Where did it come from?

I wonder where it came from? There is no proof but much evidence that TS is genetic. Why am I the only one in my family with it? My brother, clearly has OCD. My mom seems to have a slight case of OCD, as well. These conditions were never discussed, of course. I would never bring them up for fear of the conversation turning to my tourettes. My brother once brought up his OCD in front of me and some of my friends. I was so uncomfortable. I didn't say a word. I didn't contribute to the discussion at all. I wanted to. I had volumes to speak. But I was terrified the fingers would point at me.
I used to think my grandmother had a tic. But it was hard to tell if it was a tic or her just being old. Maybe that thing she does with her neck is something old people do. She is still alive and I am still unsure whether it is a tic or not. I actually, don't think it is. I think it is just some old lady movement. It's hard to explain but I think I wanted it to be a tic more than it ever could be.
I guess I assume it comes from my mother's side. I say this only because she has one sister with no children and one living parent, the one I've been speaking of. My father's family is much bigger. Lots of siblings and cousins. And cousin's children.
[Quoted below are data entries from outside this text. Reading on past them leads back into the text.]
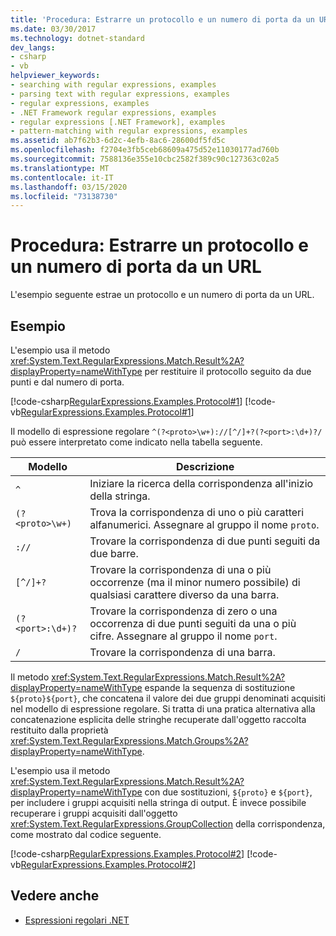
 ```yaml
---
title: 'Procedura: Estrarre un protocollo e un numero di porta da un URL'
ms.date: 03/30/2017
ms.technology: dotnet-standard
dev_langs:
- csharp
- vb
helpviewer_keywords:
- searching with regular expressions, examples
- parsing text with regular expressions, examples
- regular expressions, examples
- .NET Framework regular expressions, examples
- regular expressions [.NET Framework], examples
- pattern-matching with regular expressions, examples
ms.assetid: ab7f62b3-6d2c-4efb-8ac6-28600df5fd5c
ms.openlocfilehash: f2704e3fb5ceb68609a475d52e11030177ad760b
ms.sourcegitcommit: 7588136e355e10cbc2582f389c90c127363c02a5
ms.translationtype: MT
ms.contentlocale: it-IT
ms.lasthandoff: 03/15/2020
ms.locfileid: "73138730"
---
```

# <a name="how-to-extract-a-protocol-and-port-number-from-a-url"></a>Procedura: Estrarre un protocollo e un numero di porta da un URL
L'esempio seguente estrae un protocollo e un numero di porta da un URL.  
  
## <a name="example"></a>Esempio  
 L'esempio usa il metodo <xref:System.Text.RegularExpressions.Match.Result%2A?displayProperty=nameWithType> per restituire il protocollo seguito da due punti e dal numero di porta.  
  
 [!code-csharp[RegularExpressions.Examples.Protocol#1](../../../samples/snippets/csharp/VS_Snippets_CLR/RegularExpressions.Examples.Protocol/cs/Example.cs#1)]
 [!code-vb[RegularExpressions.Examples.Protocol#1](../../../samples/snippets/visualbasic/VS_Snippets_CLR/RegularExpressions.Examples.Protocol/vb/Example.vb#1)]  
  
 Il modello di espressione regolare `^(?<proto>\w+)://[^/]+?(?<port>:\d+)?/` può essere interpretato come indicato nella tabella seguente.  
  
|Modello|Descrizione|  
|-------------|-----------------|  
|`^`|Iniziare la ricerca della corrispondenza all'inizio della stringa.|  
|`(?<proto>\w+)`|Trova la corrispondenza di uno o più caratteri alfanumerici. Assegnare al gruppo il nome `proto`.|  
|`://`|Trovare la corrispondenza di due punti seguiti da due barre.|  
|`[^/]+?`|Trovare la corrispondenza di una o più occorrenze (ma il minor numero possibile) di qualsiasi carattere diverso da una barra.|  
|`(?<port>:\d+)?`|Trovare la corrispondenza di zero o una occorrenza di due punti seguiti da una o più cifre. Assegnare al gruppo il nome `port`.|  
|`/`|Trovare la corrispondenza di una barra.|  
  
 Il metodo <xref:System.Text.RegularExpressions.Match.Result%2A?displayProperty=nameWithType> espande la sequenza di sostituzione `${proto}${port}`, che concatena il valore dei due gruppi denominati acquisiti nel modello di espressione regolare. Si tratta di una pratica alternativa alla concatenazione esplicita delle stringhe recuperate dall'oggetto raccolta restituito dalla proprietà <xref:System.Text.RegularExpressions.Match.Groups%2A?displayProperty=nameWithType>.  
  
 L'esempio usa il metodo <xref:System.Text.RegularExpressions.Match.Result%2A?displayProperty=nameWithType> con due sostituzioni, `${proto}` e `${port}`, per includere i gruppi acquisiti nella stringa di output. È invece possibile recuperare i gruppi acquisiti dall'oggetto <xref:System.Text.RegularExpressions.GroupCollection> della corrispondenza, come mostrato dal codice seguente.  
  
 [!code-csharp[RegularExpressions.Examples.Protocol#2](../../../samples/snippets/csharp/VS_Snippets_CLR/RegularExpressions.Examples.Protocol/cs/example2.cs#2)]
 [!code-vb[RegularExpressions.Examples.Protocol#2](../../../samples/snippets/visualbasic/VS_Snippets_CLR/RegularExpressions.Examples.Protocol/vb/example2.vb#2)]  
  
## <a name="see-also"></a>Vedere anche

- [Espressioni regolari .NET](../../../docs/standard/base-types/regular-expressions.md)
No one has TS. I never got to see my mother's gene pool except for the three of them that I know.
For a long time I really wanted to know. I never asked my mom, of course. This all went on in my head. I don't care that much anymore. It doesn't matter. I am not looking to blame anyone. I am just curious where the man I know as myself, the man created by TS comes from; much in the same way people trace their families back to the old country to know where they came from.
I came from Tourette's Syndrome. That is the thing that made me. I don't know who or what I would or could be without it. I probably wouldn't be as smart. I probably wouldn't be as talented. I probably wouldn't be as creative. I definitely wouldn't have the strength or will power I have now.
I am TS. TS is me. The older I get the more I realize my temperament has been shaped more by tourettes than by any other factor. More than my environment. More than influence. TS was my socialization. I became who I am despite it. And I became who I am because of it. And I became who I am with it. I am and will always be a product of TS.
If it were gone tomorrow I would be thrilled. And I would lament over the loss.

2 comments:

C said...

I spend hours analyzing the obvious depression and anxiety my mother has (untreated), my childhood tics, my brother's epilepsy, etc., etc., etc. It all seems to have unfolded into my kids.

Unknown said...

i know someone who feels like that. It's like having a pink elephant in the room with you.